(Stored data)
—————

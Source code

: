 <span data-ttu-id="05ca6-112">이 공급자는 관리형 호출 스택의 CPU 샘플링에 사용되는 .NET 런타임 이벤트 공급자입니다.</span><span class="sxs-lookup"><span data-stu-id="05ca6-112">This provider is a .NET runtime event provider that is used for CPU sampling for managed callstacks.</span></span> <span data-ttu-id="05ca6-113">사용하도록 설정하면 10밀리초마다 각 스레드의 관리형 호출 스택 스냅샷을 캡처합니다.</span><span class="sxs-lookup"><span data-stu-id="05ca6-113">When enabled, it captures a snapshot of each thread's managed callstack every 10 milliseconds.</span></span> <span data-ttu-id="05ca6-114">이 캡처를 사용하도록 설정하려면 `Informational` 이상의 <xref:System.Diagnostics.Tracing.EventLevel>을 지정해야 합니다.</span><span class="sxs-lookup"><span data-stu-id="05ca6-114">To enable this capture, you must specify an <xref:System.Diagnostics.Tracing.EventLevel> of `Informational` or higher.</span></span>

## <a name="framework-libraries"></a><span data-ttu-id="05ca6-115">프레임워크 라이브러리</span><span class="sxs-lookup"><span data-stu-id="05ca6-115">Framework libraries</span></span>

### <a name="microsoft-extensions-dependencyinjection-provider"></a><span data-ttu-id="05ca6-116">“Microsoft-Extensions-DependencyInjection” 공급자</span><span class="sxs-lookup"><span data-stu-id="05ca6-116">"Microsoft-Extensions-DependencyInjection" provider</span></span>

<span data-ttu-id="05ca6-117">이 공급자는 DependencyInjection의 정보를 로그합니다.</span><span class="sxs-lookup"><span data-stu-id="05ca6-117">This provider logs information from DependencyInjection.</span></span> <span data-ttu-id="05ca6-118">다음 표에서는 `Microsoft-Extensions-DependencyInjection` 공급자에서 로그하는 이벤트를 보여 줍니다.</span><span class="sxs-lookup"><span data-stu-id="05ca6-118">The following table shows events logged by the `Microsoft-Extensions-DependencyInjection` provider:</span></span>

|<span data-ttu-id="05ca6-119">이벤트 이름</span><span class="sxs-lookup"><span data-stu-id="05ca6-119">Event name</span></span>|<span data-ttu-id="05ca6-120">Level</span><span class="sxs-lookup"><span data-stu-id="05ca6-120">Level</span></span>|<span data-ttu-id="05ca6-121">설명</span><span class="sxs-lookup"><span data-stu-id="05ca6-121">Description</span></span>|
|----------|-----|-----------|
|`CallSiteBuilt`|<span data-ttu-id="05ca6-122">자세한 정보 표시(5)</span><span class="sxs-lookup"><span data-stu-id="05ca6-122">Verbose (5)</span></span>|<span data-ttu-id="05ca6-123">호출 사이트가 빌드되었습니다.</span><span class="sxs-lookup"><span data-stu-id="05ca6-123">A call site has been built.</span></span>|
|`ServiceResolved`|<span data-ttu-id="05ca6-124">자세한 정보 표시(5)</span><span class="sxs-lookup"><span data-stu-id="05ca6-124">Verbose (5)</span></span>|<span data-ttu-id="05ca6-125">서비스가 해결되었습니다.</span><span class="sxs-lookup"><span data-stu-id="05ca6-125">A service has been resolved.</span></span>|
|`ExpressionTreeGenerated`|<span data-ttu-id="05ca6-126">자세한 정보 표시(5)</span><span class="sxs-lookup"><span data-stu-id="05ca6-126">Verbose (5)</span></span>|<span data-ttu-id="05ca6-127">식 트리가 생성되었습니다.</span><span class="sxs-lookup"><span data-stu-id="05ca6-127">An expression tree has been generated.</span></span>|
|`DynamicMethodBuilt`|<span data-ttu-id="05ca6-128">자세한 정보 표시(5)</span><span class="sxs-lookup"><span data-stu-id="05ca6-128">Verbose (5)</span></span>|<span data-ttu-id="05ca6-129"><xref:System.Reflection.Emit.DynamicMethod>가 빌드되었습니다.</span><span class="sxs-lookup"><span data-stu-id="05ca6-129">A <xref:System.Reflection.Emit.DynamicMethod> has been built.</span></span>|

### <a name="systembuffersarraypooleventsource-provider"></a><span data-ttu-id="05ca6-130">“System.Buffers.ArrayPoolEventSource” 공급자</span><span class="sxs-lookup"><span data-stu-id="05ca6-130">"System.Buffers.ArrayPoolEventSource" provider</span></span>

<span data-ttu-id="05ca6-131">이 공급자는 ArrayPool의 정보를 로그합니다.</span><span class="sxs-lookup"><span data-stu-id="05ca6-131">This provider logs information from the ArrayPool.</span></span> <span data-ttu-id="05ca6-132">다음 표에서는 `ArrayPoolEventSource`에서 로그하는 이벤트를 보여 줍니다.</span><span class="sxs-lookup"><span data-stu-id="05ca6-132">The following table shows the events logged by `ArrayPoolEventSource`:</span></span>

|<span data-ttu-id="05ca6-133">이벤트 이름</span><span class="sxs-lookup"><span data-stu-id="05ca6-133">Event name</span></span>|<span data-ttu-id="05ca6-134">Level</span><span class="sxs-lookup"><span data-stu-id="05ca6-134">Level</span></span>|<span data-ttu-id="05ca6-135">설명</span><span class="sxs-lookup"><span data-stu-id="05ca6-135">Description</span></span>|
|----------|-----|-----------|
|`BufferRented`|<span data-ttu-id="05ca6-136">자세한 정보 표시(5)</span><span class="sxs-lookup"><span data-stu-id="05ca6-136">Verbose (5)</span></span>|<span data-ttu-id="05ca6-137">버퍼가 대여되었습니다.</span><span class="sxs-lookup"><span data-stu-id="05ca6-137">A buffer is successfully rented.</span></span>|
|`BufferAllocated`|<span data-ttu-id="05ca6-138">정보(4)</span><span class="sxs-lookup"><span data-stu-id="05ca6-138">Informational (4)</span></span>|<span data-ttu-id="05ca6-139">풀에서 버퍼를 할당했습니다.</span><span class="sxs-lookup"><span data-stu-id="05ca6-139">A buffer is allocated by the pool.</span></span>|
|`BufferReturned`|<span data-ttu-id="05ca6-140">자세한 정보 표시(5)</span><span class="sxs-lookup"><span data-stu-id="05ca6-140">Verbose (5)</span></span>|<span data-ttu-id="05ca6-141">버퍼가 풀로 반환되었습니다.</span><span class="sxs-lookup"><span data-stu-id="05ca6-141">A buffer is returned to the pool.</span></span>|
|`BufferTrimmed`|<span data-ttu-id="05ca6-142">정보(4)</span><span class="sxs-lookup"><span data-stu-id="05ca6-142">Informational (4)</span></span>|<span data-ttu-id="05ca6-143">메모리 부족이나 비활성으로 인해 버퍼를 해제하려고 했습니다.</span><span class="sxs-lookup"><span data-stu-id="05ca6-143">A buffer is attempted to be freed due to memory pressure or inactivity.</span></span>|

—————

=== TASK STATEMENT ===
Would you reproduce all of the data exactly, without a single alteration?

=== EXERCISE OUTPUT ===
Source code

: <span data-ttu-id="05ca6-112">이 공급자는 관리형 호출 스택의 CPU 샘플링에 사용되는 .NET 런타임 이벤트 공급자입니다.</span><span class="sxs-lookup"><span data-stu-id="05ca6-112">This provider is a .NET runtime event provider that is used for CPU sampling for managed callstacks.</span></span> <span data-ttu-id="05ca6-113">사용하도록 설정하면 10밀리초마다 각 스레드의 관리형 호출 스택 스냅샷을 캡처합니다.</span><span class="sxs-lookup"><span data-stu-id="05ca6-113">When enabled, it captures a snapshot of each thread's managed callstack every 10 milliseconds.</span></span> <span data-ttu-id="05ca6-114">이 캡처를 사용하도록 설정하려면 `Informational` 이상의 <xref:System.Diagnostics.Tracing.EventLevel>을 지정해야 합니다.</span><span class="sxs-lookup"><span data-stu-id="05ca6-114">To enable this capture, you must specify an <xref:System.Diagnostics.Tracing.EventLevel> of `Informational` or higher.</span></span>

## <a name="framework-libraries"></a><span data-ttu-id="05ca6-115">프레임워크 라이브러리</span><span class="sxs-lookup"><span data-stu-id="05ca6-115">Framework libraries</span></span>

### <a name="microsoft-extensions-dependencyinjection-provider"></a><span data-ttu-id="05ca6-116">“Microsoft-Extensions-DependencyInjection” 공급자</span><span class="sxs-lookup"><span data-stu-id="05ca6-116">"Microsoft-Extensions-DependencyInjection" provider</span></span>

<span data-ttu-id="05ca6-117">이 공급자는 DependencyInjection의 정보를 로그합니다.</span><span class="sxs-lookup"><span data-stu-id="05ca6-117">This provider logs information from DependencyInjection.</span></span> <span data-ttu-id="05ca6-118">다음 표에서는 `Microsoft-Extensions-DependencyInjection` 공급자에서 로그하는 이벤트를 보여 줍니다.</span><span class="sxs-lookup"><span data-stu-id="05ca6-118">The following table shows events logged by the `Microsoft-Extensions-DependencyInjection` provider:</span></span>

|<span data-ttu-id="05ca6-119">이벤트 이름</span><span class="sxs-lookup"><span data-stu-id="05ca6-119">Event name</span></span>|<span data-ttu-id="05ca6-120">Level</span><span class="sxs-lookup"><span data-stu-id="05ca6-120">Level</span></span>|<span data-ttu-id="05ca6-121">설명</span><span class="sxs-lookup"><span data-stu-id="05ca6-121">Description</span></span>|
|----------|-----|-----------|
|`CallSiteBuilt`|<span data-ttu-id="05ca6-122">자세한 정보 표시(5)</span><span class="sxs-lookup"><span data-stu-id="05ca6-122">Verbose (5)</span></span>|<span data-ttu-id="05ca6-123">호출 사이트가 빌드되었습니다.</span><span class="sxs-lookup"><span data-stu-id="05ca6-123">A call site has been built.</span></span>|
|`ServiceResolved`|<span data-ttu-id="05ca6-124">자세한 정보 표시(5)</span><span class="sxs-lookup"><span data-stu-id="05ca6-124">Verbose (5)</span></span>|<span data-ttu-id="05ca6-125">서비스가 해결되었습니다.</span><span class="sxs-lookup"><span data-stu-id="05ca6-125">A service has been resolved.</span></span>|
|`ExpressionTreeGenerated`|<span data-ttu-id="05ca6-126">자세한 정보 표시(5)</span><span class="sxs-lookup"><span data-stu-id="05ca6-126">Verbose (5)</span></span>|<span data-ttu-id="05ca6-127">식 트리가 생성되었습니다.</span><span class="sxs-lookup"><span data-stu-id="05ca6-127">An expression tree has been generated.</span></span>|
|`DynamicMethodBuilt`|<span data-ttu-id="05ca6-128">자세한 정보 표시(5)</span><span class="sxs-lookup"><span data-stu-id="05ca6-128">Verbose (5)</span></span>|<span data-ttu-id="05ca6-129"><xref:System.Reflection.Emit.DynamicMethod>가 빌드되었습니다.</span><span class="sxs-lookup"><span data-stu-id="05ca6-129">A <xref:System.Reflection.Emit.DynamicMethod> has been built.</span></span>|

### <a name="systembuffersarraypooleventsource-provider"></a><span data-ttu-id="05ca6-130">“System.Buffers.ArrayPoolEventSource” 공급자</span><span class="sxs-lookup"><span data-stu-id="05ca6-130">"System.Buffers.ArrayPoolEventSource" provider</span></span>

<span data-ttu-id="05ca6-131">이 공급자는 ArrayPool의 정보를 로그합니다.</span><span class="sxs-lookup"><span data-stu-id="05ca6-131">This provider logs information from the ArrayPool.</span></span> <span data-ttu-id="05ca6-132">다음 표에서는 `ArrayPoolEventSource`에서 로그하는 이벤트를 보여 줍니다.</span><span class="sxs-lookup"><span data-stu-id="05ca6-132">The following table shows the events logged by `ArrayPoolEventSource`:</span></span>

|<span data-ttu-id="05ca6-133">이벤트 이름</span><span class="sxs-lookup"><span data-stu-id="05ca6-133">Event name</span></span>|<span data-ttu-id="05ca6-134">Level</span><span class="sxs-lookup"><span data-stu-id="05ca6-134">Level</span></span>|<span data-ttu-id="05ca6-135">설명</span><span class="sxs-lookup"><span data-stu-id="05ca6-135">Description</span></span>|
|----------|-----|-----------|
|`BufferRented`|<span data-ttu-id="05ca6-136">자세한 정보 표시(5)</span><span class="sxs-lookup"><span data-stu-id="05ca6-136">Verbose (5)</span></span>|<span data-ttu-id="05ca6-137">버퍼가 대여되었습니다.</span><span class="sxs-lookup"><span data-stu-id="05ca6-137">A buffer is successfully rented.</span></span>|
|`BufferAllocated`|<span data-ttu-id="05ca6-138">정보(4)</span><span class="sxs-lookup"><span data-stu-id="05ca6-138">Informational (4)</span></span>|<span data-ttu-id="05ca6-139">풀에서 버퍼를 할당했습니다.</span><span class="sxs-lookup"><span data-stu-id="05ca6-139">A buffer is allocated by the pool.</span></span>|
|`BufferReturned`|<span data-ttu-id="05ca6-140">자세한 정보 표시(5)</span><span class="sxs-lookup"><span data-stu-id="05ca6-140">Verbose (5)</span></span>|<span data-ttu-id="05ca6-141">버퍼가 풀로 반환되었습니다.</span><span class="sxs-lookup"><span data-stu-id="05ca6-141">A buffer is returned to the pool.</span></span>|
|`BufferTrimmed`|<span data-ttu-id="05ca6-142">정보(4)</span><span class="sxs-lookup"><span data-stu-id="05ca6-142">Informational (4)</span></span>|<span data-ttu-id="05ca6-143">메모리 부족이나 비활성으로 인해 버퍼를 해제하려고 했습니다.</span><span class="sxs-lookup"><span data-stu-id="05ca6-143">A buffer is attempted to be freed due to memory pressure or inactivity.</span></span>|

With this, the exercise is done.